PROVIDED DATA:

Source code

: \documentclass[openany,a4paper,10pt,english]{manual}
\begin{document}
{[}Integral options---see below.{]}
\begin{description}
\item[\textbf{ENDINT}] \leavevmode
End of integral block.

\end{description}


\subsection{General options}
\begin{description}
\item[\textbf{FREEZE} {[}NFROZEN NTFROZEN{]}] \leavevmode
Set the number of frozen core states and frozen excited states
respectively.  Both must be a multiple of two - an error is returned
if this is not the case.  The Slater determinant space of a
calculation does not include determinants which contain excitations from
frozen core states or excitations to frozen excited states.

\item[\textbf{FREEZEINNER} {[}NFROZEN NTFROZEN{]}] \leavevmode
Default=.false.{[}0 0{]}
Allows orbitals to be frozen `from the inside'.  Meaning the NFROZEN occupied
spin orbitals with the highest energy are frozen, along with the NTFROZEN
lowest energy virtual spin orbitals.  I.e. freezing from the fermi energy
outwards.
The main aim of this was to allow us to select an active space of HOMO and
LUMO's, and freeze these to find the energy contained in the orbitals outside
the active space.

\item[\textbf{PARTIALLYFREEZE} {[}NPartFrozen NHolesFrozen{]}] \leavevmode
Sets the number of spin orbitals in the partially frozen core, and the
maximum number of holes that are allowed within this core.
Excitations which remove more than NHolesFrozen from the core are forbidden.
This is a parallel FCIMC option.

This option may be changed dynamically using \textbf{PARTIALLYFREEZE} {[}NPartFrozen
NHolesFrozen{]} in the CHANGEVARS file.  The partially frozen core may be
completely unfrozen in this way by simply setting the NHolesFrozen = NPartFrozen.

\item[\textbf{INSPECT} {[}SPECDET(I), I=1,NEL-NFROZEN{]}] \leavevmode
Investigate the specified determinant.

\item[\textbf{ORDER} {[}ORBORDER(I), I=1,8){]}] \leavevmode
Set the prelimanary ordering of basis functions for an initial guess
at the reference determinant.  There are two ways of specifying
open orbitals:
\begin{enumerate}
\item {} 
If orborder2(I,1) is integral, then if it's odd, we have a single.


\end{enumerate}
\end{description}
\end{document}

THE PROBLEM:
Copy exactly the lines of the listing above, beginning at the line with "maximum number of" and ending at its final line; write out nothing else.

ANSWER BELOW:
maximum number of holes that are allowed within this core.
Excitations which remove more than NHolesFrozen from the core are forbidden.
This is a parallel FCIMC option.

This option may be changed dynamically using \textbf{PARTIALLYFREEZE} {[}NPartFrozen
NHolesFrozen{]} in the CHANGEVARS file.  The partially frozen core may be
completely unfrozen in this way by simply setting the NHolesFrozen = NPartFrozen.

\item[\textbf{INSPECT} {[}SPECDET(I), I=1,NEL-NFROZEN{]}] \leavevmode
Investigate the specified determinant.

\item[\textbf{ORDER} {[}ORBORDER(I), I=1,8){]}] \leavevmode
Set the prelimanary ordering of basis functions for an initial guess
at the reference determinant.  There are two ways of specifying
open orbitals:
\begin{enumerate}
\item {} 
If orborder2(I,1) is integral, then if it's odd, we have a single.


\end{enumerate}
\end{description}
\end{document}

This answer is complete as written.